▶ _Exercise_: Your answer is a number only: how many lines in the data below contain "framework"?

▶ _Input material_:
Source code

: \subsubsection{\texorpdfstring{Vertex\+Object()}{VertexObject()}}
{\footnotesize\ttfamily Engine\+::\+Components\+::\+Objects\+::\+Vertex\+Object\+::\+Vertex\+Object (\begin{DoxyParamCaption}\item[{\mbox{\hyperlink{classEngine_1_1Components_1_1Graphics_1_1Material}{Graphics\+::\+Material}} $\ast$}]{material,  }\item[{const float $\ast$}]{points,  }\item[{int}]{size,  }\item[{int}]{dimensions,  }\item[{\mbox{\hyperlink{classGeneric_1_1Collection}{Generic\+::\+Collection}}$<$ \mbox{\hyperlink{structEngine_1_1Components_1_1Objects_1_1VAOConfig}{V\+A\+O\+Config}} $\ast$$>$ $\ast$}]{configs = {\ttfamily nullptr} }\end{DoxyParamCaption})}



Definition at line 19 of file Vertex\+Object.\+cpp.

==

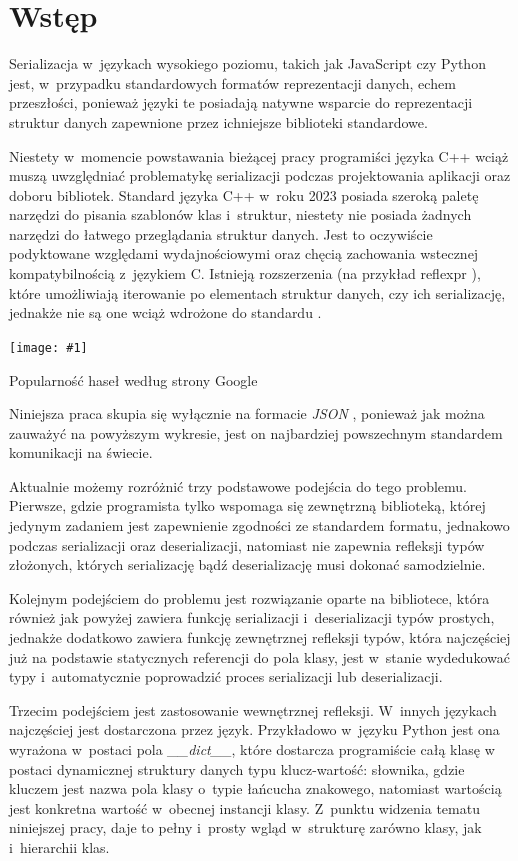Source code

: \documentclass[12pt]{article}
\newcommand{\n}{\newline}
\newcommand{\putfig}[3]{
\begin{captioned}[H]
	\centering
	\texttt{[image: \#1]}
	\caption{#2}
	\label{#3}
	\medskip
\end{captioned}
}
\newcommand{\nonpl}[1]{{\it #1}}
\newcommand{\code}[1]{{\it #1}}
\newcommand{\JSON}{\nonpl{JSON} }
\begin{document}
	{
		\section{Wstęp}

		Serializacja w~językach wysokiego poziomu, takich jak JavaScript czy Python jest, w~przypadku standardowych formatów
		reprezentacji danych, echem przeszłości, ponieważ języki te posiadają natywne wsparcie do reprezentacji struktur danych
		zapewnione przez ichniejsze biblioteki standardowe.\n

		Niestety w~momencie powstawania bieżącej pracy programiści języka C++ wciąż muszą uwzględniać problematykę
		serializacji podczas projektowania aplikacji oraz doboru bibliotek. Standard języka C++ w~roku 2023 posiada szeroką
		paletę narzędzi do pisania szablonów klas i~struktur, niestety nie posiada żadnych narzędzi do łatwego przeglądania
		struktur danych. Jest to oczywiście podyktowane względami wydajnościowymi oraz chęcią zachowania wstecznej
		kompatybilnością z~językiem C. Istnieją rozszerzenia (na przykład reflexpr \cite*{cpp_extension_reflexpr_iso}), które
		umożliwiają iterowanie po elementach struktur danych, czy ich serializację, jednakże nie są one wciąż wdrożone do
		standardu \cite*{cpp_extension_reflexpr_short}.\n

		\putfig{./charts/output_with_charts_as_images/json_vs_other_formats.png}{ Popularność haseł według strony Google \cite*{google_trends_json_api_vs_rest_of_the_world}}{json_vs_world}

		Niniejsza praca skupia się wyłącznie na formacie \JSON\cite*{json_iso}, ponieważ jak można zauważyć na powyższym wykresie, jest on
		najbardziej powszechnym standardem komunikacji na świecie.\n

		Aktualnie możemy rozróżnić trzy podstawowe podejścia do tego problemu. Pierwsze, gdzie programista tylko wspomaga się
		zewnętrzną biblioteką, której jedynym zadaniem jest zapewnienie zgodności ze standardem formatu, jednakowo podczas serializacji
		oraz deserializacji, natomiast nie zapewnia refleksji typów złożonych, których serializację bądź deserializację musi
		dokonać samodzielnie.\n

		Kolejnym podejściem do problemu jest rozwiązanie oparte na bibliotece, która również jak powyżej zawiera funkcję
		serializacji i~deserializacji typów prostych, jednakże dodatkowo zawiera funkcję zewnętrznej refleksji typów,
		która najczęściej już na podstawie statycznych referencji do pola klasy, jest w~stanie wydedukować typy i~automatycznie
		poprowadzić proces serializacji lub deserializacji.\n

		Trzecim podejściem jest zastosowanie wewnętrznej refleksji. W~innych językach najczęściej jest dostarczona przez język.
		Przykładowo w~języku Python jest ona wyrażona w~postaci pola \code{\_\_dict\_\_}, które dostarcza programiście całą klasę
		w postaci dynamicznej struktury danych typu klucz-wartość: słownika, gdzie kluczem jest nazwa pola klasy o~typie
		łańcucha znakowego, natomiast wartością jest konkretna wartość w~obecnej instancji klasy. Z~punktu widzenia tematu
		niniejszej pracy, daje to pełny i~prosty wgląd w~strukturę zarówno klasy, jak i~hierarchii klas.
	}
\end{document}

* * *

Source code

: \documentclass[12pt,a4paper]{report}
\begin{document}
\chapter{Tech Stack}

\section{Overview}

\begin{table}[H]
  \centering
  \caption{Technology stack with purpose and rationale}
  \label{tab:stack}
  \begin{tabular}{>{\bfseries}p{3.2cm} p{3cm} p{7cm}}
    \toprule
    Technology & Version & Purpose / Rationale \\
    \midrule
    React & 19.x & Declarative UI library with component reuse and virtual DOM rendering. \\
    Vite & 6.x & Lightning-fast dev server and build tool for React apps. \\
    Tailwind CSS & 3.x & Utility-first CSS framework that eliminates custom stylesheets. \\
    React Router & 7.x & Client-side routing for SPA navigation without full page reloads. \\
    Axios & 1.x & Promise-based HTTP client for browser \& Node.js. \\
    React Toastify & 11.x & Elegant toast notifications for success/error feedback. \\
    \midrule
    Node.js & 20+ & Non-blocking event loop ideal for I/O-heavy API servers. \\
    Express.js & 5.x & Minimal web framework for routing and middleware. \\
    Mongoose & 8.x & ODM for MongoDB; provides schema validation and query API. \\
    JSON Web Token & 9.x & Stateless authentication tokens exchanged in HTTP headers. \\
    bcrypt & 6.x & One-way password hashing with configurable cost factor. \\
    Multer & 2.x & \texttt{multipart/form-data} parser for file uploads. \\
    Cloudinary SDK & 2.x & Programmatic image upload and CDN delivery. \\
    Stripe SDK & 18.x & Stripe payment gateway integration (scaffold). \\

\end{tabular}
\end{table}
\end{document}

▶ _Response area_: 2